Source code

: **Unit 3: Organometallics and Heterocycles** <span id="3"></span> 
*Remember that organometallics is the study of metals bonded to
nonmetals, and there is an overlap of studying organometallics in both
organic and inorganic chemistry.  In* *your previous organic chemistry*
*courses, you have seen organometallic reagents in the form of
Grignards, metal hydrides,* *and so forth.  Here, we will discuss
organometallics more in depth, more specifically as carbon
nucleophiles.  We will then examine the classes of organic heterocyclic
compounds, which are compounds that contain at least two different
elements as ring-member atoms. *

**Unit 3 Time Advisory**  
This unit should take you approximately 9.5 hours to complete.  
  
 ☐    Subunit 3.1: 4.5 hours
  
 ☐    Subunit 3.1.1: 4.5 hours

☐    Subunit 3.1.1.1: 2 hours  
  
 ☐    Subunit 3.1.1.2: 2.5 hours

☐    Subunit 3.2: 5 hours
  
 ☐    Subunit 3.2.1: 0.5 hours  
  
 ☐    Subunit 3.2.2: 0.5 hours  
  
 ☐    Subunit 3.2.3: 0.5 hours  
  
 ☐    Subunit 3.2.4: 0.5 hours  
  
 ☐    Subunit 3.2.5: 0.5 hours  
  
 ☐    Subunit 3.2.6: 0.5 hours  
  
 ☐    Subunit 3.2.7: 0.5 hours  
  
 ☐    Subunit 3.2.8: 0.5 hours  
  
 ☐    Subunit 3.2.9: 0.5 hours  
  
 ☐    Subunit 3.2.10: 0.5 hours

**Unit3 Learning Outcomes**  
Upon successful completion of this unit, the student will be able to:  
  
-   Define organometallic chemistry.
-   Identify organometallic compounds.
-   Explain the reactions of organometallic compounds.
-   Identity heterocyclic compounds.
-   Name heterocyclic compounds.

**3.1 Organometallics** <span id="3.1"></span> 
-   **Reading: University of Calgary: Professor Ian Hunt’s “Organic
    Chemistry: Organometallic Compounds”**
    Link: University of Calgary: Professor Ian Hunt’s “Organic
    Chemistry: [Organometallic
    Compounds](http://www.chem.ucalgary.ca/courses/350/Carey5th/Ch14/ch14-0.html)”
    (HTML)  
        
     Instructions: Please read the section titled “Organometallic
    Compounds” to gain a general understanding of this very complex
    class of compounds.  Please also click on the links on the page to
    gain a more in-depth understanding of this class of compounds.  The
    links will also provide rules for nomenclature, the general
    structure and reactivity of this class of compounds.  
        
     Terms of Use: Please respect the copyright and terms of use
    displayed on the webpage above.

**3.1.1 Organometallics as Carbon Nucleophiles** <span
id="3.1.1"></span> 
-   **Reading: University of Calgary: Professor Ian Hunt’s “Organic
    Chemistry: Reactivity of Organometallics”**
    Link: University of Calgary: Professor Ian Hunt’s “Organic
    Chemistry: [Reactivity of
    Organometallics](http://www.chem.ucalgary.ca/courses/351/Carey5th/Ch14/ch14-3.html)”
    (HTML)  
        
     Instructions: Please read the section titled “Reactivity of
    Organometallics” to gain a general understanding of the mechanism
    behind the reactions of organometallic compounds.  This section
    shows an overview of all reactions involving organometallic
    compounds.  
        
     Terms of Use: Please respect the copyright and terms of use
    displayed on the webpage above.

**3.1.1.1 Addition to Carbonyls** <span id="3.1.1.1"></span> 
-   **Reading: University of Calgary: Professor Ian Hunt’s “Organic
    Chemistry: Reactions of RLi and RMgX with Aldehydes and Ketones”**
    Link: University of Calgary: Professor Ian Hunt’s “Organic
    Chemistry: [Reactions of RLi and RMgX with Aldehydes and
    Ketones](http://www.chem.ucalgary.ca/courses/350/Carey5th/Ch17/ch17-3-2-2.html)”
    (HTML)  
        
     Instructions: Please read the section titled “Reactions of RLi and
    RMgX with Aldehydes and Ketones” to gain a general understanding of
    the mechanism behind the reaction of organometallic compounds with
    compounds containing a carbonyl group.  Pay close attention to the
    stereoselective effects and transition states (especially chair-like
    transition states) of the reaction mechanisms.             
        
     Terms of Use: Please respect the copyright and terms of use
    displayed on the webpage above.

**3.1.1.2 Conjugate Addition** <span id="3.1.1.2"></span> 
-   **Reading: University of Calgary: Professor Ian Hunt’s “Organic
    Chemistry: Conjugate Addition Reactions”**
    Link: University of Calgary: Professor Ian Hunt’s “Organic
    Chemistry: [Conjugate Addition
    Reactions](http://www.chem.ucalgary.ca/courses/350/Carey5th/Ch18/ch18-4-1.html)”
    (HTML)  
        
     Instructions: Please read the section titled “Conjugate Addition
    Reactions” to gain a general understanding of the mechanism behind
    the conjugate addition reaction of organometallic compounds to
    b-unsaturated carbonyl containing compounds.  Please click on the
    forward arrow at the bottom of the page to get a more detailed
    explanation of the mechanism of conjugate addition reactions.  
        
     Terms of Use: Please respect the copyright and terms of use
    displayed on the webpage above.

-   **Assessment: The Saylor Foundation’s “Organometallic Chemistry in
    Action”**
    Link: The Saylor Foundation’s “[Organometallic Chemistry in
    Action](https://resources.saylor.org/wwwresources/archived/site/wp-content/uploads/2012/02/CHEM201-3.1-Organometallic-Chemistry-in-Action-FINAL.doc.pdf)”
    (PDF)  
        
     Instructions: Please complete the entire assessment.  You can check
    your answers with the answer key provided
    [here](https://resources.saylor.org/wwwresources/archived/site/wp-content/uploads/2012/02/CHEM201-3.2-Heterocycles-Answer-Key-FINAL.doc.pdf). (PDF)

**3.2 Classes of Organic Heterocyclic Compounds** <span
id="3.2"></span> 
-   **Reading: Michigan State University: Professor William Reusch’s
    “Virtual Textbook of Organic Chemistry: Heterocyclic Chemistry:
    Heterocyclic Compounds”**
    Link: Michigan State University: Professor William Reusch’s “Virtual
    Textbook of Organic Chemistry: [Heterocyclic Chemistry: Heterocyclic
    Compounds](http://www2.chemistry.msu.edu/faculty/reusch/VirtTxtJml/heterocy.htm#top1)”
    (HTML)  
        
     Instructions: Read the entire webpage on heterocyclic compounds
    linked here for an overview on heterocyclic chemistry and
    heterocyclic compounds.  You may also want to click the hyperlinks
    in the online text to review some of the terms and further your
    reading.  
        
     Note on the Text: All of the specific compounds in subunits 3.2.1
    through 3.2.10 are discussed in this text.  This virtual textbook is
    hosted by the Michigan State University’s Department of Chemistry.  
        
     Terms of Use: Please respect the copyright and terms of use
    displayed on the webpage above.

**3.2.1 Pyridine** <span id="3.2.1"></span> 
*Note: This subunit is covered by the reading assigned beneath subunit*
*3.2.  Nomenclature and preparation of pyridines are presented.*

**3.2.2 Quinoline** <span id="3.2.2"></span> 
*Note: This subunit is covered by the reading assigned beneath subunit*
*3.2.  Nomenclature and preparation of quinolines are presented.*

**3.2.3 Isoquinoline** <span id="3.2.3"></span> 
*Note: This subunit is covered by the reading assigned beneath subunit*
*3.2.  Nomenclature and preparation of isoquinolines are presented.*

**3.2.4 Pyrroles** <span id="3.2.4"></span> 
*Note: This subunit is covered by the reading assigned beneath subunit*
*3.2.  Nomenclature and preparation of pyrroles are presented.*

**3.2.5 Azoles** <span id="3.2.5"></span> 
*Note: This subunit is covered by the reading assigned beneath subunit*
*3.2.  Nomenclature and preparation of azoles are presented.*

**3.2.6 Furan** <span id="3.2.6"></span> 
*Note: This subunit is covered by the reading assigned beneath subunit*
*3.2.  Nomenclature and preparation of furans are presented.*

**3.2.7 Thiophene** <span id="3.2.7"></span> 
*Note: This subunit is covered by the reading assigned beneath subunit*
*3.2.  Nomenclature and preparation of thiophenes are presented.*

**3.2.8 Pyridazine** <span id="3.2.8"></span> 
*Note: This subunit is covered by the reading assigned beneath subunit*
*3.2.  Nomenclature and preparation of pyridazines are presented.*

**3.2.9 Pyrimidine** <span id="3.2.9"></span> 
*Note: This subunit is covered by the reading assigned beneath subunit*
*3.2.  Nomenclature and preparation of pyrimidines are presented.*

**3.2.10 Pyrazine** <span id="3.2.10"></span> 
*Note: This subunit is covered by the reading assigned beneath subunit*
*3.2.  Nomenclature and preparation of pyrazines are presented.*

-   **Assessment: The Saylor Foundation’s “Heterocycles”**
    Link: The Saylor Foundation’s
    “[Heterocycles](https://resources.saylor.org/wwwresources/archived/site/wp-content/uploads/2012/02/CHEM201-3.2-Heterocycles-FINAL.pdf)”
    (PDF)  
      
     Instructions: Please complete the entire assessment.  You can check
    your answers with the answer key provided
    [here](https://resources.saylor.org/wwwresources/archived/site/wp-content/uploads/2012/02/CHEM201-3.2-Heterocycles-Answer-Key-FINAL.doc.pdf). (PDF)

____

> _EXERCISE DIRECTIONS_
Keep only the lines of the listing that contain the word "Foundation", and copy them.

> _EXERCISE RESPONSE_
-   **Assessment: The Saylor Foundation’s “Organometallic Chemistry in
    Link: The Saylor Foundation’s “[Organometallic Chemistry in
-   **Assessment: The Saylor Foundation’s “Heterocycles”**
    Link: The Saylor Foundation’s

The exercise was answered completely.